## [Task prompt]
Copy out each line of the listing below in which the string "SMOTE" occurs.

################

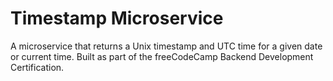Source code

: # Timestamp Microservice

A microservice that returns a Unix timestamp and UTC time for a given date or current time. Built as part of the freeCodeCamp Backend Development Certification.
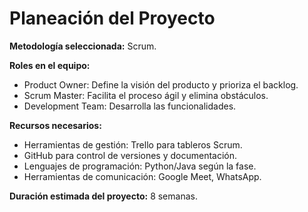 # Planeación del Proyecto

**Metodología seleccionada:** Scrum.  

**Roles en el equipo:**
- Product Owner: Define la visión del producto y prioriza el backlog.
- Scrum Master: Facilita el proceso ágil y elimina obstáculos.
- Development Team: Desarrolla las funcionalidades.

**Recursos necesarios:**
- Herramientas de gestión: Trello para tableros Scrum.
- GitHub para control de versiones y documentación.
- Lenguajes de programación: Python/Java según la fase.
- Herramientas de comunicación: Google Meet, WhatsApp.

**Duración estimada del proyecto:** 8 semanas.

################

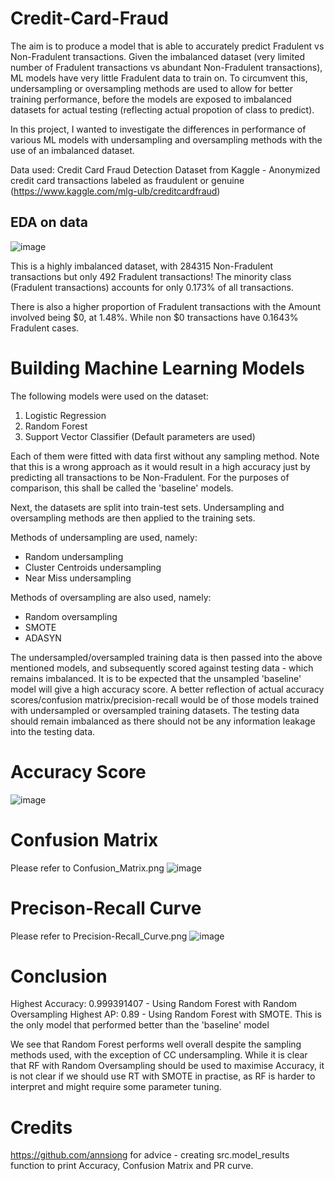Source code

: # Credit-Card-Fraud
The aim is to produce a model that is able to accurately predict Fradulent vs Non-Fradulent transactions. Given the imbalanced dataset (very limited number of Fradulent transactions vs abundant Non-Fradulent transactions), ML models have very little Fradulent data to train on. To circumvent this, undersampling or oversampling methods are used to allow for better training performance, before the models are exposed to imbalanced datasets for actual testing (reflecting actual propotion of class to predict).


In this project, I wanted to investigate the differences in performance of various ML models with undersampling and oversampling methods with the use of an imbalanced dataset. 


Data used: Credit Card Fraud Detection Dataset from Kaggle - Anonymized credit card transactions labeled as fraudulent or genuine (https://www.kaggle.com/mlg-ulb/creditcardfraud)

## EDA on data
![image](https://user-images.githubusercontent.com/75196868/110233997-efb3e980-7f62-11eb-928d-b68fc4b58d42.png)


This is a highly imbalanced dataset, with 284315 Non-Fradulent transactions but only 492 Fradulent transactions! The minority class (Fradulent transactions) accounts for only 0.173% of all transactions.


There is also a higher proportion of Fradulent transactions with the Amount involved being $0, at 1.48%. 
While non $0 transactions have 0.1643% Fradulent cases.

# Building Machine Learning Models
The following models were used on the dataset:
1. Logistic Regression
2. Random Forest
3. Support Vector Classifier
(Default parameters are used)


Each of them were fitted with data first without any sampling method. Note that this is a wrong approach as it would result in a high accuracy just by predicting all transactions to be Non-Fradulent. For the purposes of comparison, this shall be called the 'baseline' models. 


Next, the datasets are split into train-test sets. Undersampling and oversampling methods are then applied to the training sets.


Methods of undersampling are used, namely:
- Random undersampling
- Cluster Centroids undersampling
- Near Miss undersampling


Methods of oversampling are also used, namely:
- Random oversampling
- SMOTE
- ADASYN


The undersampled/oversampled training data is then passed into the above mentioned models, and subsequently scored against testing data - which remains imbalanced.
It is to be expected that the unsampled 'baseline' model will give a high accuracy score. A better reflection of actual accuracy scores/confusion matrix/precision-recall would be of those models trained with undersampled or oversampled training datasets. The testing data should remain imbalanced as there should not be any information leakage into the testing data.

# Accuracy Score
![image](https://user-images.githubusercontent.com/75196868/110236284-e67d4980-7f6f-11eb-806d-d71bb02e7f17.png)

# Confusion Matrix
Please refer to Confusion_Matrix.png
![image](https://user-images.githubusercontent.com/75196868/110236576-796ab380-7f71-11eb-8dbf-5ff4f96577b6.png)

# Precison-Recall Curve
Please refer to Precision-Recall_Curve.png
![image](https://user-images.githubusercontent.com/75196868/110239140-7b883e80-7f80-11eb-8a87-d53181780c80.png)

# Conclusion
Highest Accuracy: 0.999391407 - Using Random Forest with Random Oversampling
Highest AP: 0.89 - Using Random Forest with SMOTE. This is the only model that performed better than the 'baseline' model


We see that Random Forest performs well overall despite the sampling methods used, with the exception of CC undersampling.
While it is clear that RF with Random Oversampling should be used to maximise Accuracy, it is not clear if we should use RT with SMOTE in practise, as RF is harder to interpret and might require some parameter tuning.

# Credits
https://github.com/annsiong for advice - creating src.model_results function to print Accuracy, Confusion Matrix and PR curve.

################

## [Completed exercise]
- SMOTE
Highest AP: 0.89 - Using Random Forest with SMOTE. This is the only model that performed better than the 'baseline' model
While it is clear that RF with Random Oversampling should be used to maximise Accuracy, it is not clear if we should use RT with SMOTE in practise, as RF is harder to interpret and might require some parameter tuning.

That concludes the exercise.